[Rendered images with source text]
══════
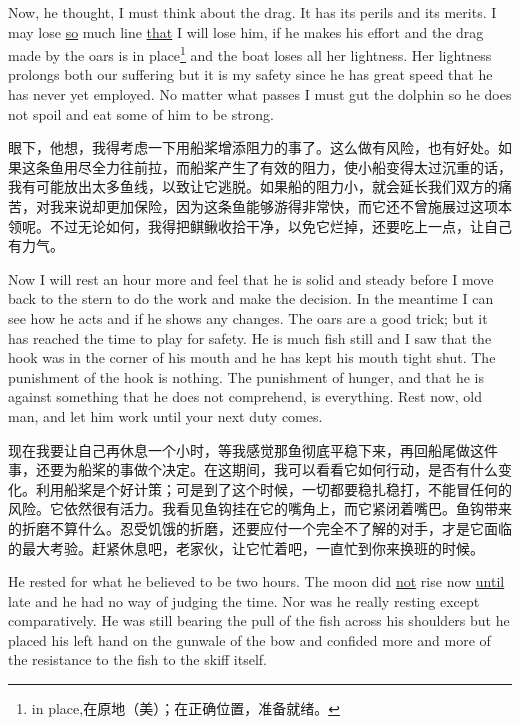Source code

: \begin{paracol}{2}
Now, he thought, I must think about the drag. It has its \glspl{peril} and
its \glspl{merit}. I may lose \uline{so} much line \uline{that} I will lose
him, if he makes his effort and the drag made by the oars is in
place\footnote{in place,在原地（美）；在正确位置，准备就绪。} and the boat
loses all her \gls{lightness}. Her lightness \glspl{prolong} both our
suffering but it is my safety since he has great speed that he has never yet
\gls{employed}. No matter what passes I must \gls{gut} the dolphin so he
does not spoil and eat some of him to be strong.

\switchcolumn

眼下，他想，我得考虑一下用船桨增添阻力的事了。这么做有风险，也有好处。如果这条鱼用尽全力往前拉，而船桨产生了有效的阻力，使小船变得太过沉重的话，我有可能放出太多鱼线，以致让它逃脱。如果船的阻力小，就会延长我们双方的痛苦，对我来说却更加保险，因为这条鱼能够游得非常快，而它还不曾施展过这项本领呢。不过无论如何，我得把鲯鳅收拾干净，以免它烂掉，还要吃上一点，让自己有力气。

\switchcolumn*

Now I will rest an hour more and feel that he is solid and steady before I
move back to the stern to do the work and make the \gls{decision}. In the
\gls{meantime} I can see how he acts and if he shows any changes. The oars
are a good trick; but it has reached the time to play for safety. He is much
fish still and I saw that the hook was in the corner of his mouth and he has
kept his mouth tight shut. The \gls{punishment} of the hook is nothing. The
punishment of hunger, and that he is against something that he does not
\gls{comprehend}, is everything. Rest now, old man, and let him work until your
next duty comes.

\switchcolumn

现在我要让自己再休息一个小时，等我感觉那鱼彻底平稳下来，再回船尾做这件事，还要为船桨的事做个决定。在这期间，我可以看看它如何行动，是否有什么变化。利用船桨是个好计策；可是到了这个时候，一切都要稳扎稳打，不能冒任何的风险。它依然很有活力。我看见鱼钩挂在它的嘴角上，而它紧闭着嘴巴。鱼钩带来的折磨不算什么。忍受饥饿的折磨，还要应付一个完全不了解的对手，才是它面临的最大考验。赶紧休息吧，老家伙，让它忙着吧，一直忙到你来换班的时候。

\switchcolumn*

He rested for what he believed to be two hours. The moon did \uline{not} rise
now \uline{until} late and he had no way of \gls{judging} the time. Nor was he
really resting except \gls{comparatively}. He was still \gls{bearing} the
pull of the fish across his shoulders but he placed his left hand on the
gunwale of the bow and \gls{confided} more and more of the \gls{resistance}
to the fish to the skiff itself.


\end{paracol}
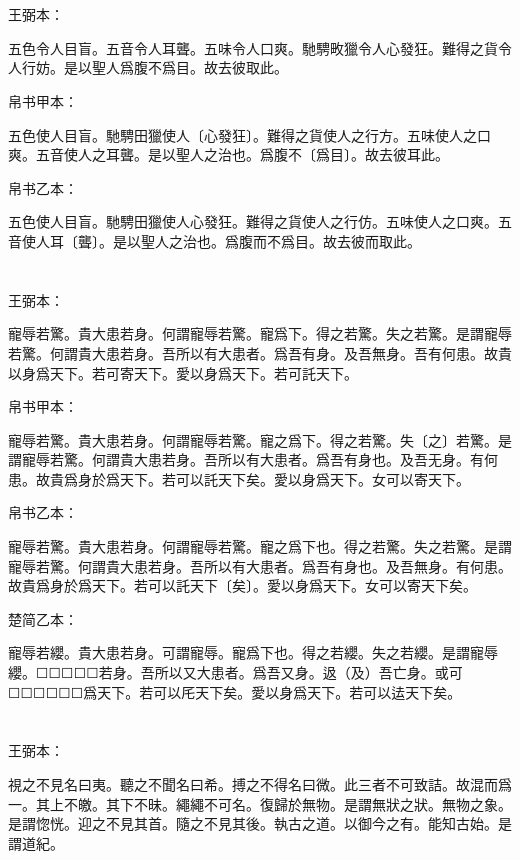 \documentclass[a5paper]{ctexbook}
\begin{document}
    \chapter{}
    王弼本：

    五色令人目盲。五音令人耳聾。五味令人口爽。馳騁畋獵令人心發狂。難得之貨令人行妨。是以聖人爲腹不爲目。故去彼取此。

    
    帛书甲本：

    五色使人目盲。馳騁田獵使人〔心發狂〕。難得之貨使人之行方。五味使人之口爽。五音使人之耳聾。是以聖人之治也。爲腹不〔爲目〕。故去彼耳此。

    帛书乙本：

    五色使人目盲。馳騁田獵使人心發狂。難得之貨使人之行仿。五味使人之口爽。五音使人耳〔聾〕。是以聖人之治也。爲腹而不爲目。故去彼而取此。

    \chapter{}
    王弼本：

    寵辱若驚。貴大患若身。何謂寵辱若驚。寵爲下。得之若驚。失之若驚。是謂寵辱若驚。何謂貴大患若身。吾所以有大患者。爲吾有身。及吾無身。吾有何患。故貴以身爲天下。若可寄天下。愛以身爲天下。若可託天下。

    
    帛书甲本：

    寵辱若驚。貴大患若身。何謂寵辱若驚。寵之爲下。得之若驚。失〔之〕若驚。是謂寵辱若驚。何謂貴大患若身。吾所以有大患者。爲吾有身也。及吾无身。有何患。故貴爲身於爲天下。若可以託天下矣。愛以身爲天下。女可以寄天下。

    帛书乙本：

    寵辱若驚。貴大患若身。何謂寵辱若驚。寵之爲下也。得之若驚。失之若驚。是謂寵辱若驚。何謂貴大患若身。吾所以有大患者。爲吾有身也。及吾無身。有何患。故貴爲身於爲天下。若可以託天下〔矣〕。愛以身爲天下。女可以寄天下矣。

    楚简乙本：

    寵辱若纓。貴大患若身。可謂寵辱。寵爲下也。得之若纓。失之若纓。是謂寵辱纓。☐☐☐☐☐若身。吾所以又大患者。爲吾又身。﨤（及）吾亡身。或可☐☐☐☐☐☐爲天下。若可以厇天下矣。愛以身爲天下。若可以迲天下矣。

    \chapter{}
    王弼本：

    視之不見名曰夷。聽之不聞名曰希。搏之不得名曰微。此三者不可致詰。故混而爲一。其上不皦。其下不昧。繩繩不可名。復歸於無物。是謂無狀之狀。無物之象。是謂惚恍。迎之不見其首。隨之不見其後。執古之道。以御今之有。能知古始。是謂道紀。
\end{document}
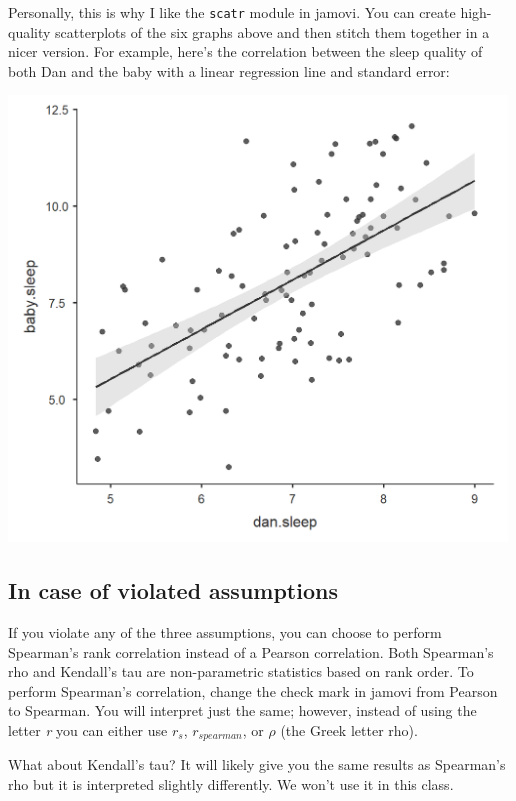 \documentclass[
]{book}
\begin{document}
Personally, this is why I like the \texttt{scatr} module in jamovi. You can create high-quality scatterplots of the six graphs above and then stitch them together in a nicer version. For example, here's the correlation between the sleep quality of both Dan and the baby with a linear regression line and standard error:

\includegraphics[width=5.20833in,height=\textheight]{images/08-correlation/correlation-plot1.png}

\hypertarget{in-case-of-violated-assumptions-7}{%
\subsection{In case of violated assumptions}\label{in-case-of-violated-assumptions-7}}

If you violate any of the three assumptions, you can choose to perform Spearman's rank correlation instead of a Pearson correlation. Both Spearman's rho and Kendall's tau are non-parametric statistics based on rank order. To perform Spearman's correlation, change the check mark in jamovi from Pearson to Spearman. You will interpret just the same; however, instead of using the letter \emph{r} you can either use \(r_s\), \(r_{spearman}\), or \(\rho\) (the Greek letter rho).

What about Kendall's tau? It will likely give you the same results as Spearman's rho but it is interpreted slightly differently. We won't use it in this class.
\end{document}
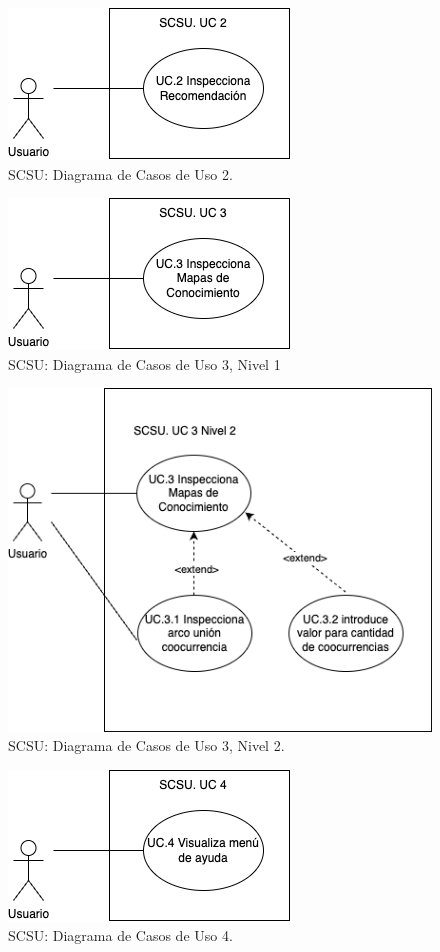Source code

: \documentclass[
  12pt,
  openany]{book}
\begin{document}
\begin{figure}

{\centering \includegraphics[width=0.4\linewidth]{images/05-desarrollo/4_ciclo/UC/SCSU_UC2_nivel1} 

}

\caption{SCSU: Diagrama de Casos de Uso 2.}\label{fig:uc2}
\end{figure}

\begin{figure}

{\centering \includegraphics[width=0.4\linewidth]{images/05-desarrollo/4_ciclo/UC/SCSU_UC3_nivel1} 

}

\caption{SCSU: Diagrama de Casos de Uso 3, Nivel 1}\label{fig:uc3}
\end{figure}

\begin{figure}

{\centering \includegraphics[width=0.5\linewidth]{images/05-desarrollo/4_ciclo/UC/SCSU_UC3_nivel2} 

}

\caption{SCSU: Diagrama de Casos de Uso 3, Nivel 2.}\label{fig:uc31}
\end{figure}

\begin{figure}

{\centering \includegraphics[width=0.4\linewidth]{images/05-desarrollo/4_ciclo/UC/SCSU_UC4} 

}

\caption{SCSU: Diagrama de Casos de Uso 4.}\label{fig:uc4}
\end{figure}
\end{document}
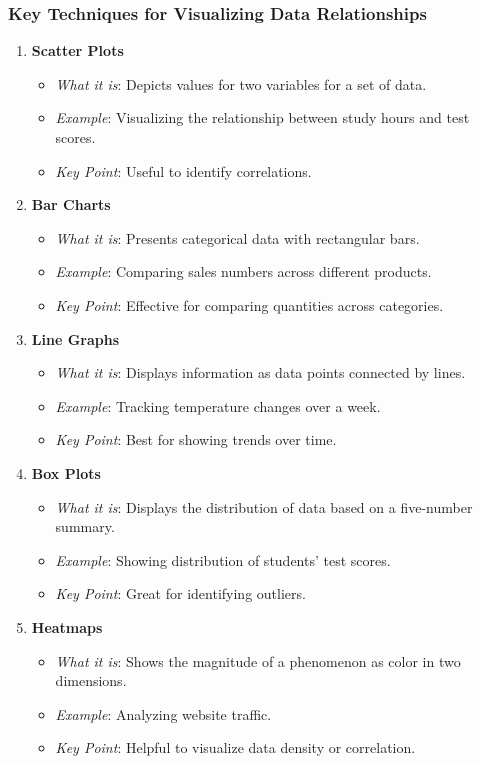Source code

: \documentclass[aspectratio=169]{beamer}
\begin{document}
\begin{frame}[fragile]
    \frametitle{Key Techniques for Visualizing Data Relationships}
    \begin{enumerate}
        \item \textbf{Scatter Plots}
            \begin{itemize}
                \item \textit{What it is}: Depicts values for two variables for a set of data.
                \item \textit{Example}: Visualizing the relationship between study hours and test scores.
                \item \textit{Key Point}: Useful to identify correlations.
            \end{itemize}
        \item \textbf{Bar Charts}
            \begin{itemize}
                \item \textit{What it is}: Presents categorical data with rectangular bars.
                \item \textit{Example}: Comparing sales numbers across different products.
                \item \textit{Key Point}: Effective for comparing quantities across categories.
            \end{itemize}
        \item \textbf{Line Graphs}
            \begin{itemize}
                \item \textit{What it is}: Displays information as data points connected by lines.
                \item \textit{Example}: Tracking temperature changes over a week.
                \item \textit{Key Point}: Best for showing trends over time.
            \end{itemize}
        \item \textbf{Box Plots}
            \begin{itemize}
                \item \textit{What it is}: Displays the distribution of data based on a five-number summary.
                \item \textit{Example}: Showing distribution of students’ test scores.
                \item \textit{Key Point}: Great for identifying outliers.
            \end{itemize}
        \item \textbf{Heatmaps}
            \begin{itemize}
                \item \textit{What it is}: Shows the magnitude of a phenomenon as color in two dimensions.
                \item \textit{Example}: Analyzing website traffic.
                \item \textit{Key Point}: Helpful to visualize data density or correlation.
            \end{itemize}
    \end{enumerate}
\end{frame}
\end{document}
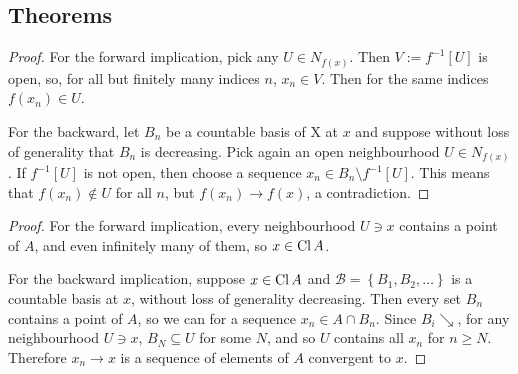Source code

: \subsection{Theorems}


\begin{proof} 
    For the forward implication, pick any \( U \in N_{f(x)} \). Then \( V := f^{-1}[U] \) is open, so, for all but finitely many indices \( n \), \( x_n \in V \). Then for the same indices \( f(x_n) \in U \).

    For the backward, let \( B_n \) be a countable basis of X at \( x \) and suppose without loss of generality that \( B_n \) is decreasing. Pick again an open neighbourhood \( U \in N_{f(x)} \). If \( f^{-1}[U] \) is not open, then choose a sequence \( x_n \in B_n \setminus f^{-1}[U] \). This means that \( f(x_n) \not\in U \) for all \( n \), but \( f(x_n) \to f(x) \), a contradiction.
\end{proof}


\begin{proof}
    For the forward implication, every neighbourhood \( U \ni x \) contains a point of \( A \), and even infinitely many of them, so \( x \in \operatorname{Cl} A \).

    For the backward implication, suppose \( x \in \operatorname{Cl} A \) and \( \mathcal{B} = \left\{ B_1, B_2, \ldots \right\} \) is a countable basis at \( x \), without loss of generality decreasing. Then every set \( B_n \) contains a point of \( A \), so we can for a sequence \( x_n \in A \cap B_n \). Since \( B_i \searrow \), for any neighbourhood \( U \ni x \), \( B_N \subseteq U \) for some \( N \), and so \( U \) contains all \( x_n \) for \( n \geqslant N \). Therefore \( x_n \to x \) is a sequence of elements of \( A \) convergent to \( x \).
\end{proof}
══════
* **DESCRIPTION OF THE TASK**: All the lines that hold the word "test" must appear in the answer, copied from the records.

* **TASK SOLUTION**:
                \item \textit{Example}: Visualizing the relationship between study hours and test scores.
                \item \textit{Example}: Showing distribution of students’ test scores.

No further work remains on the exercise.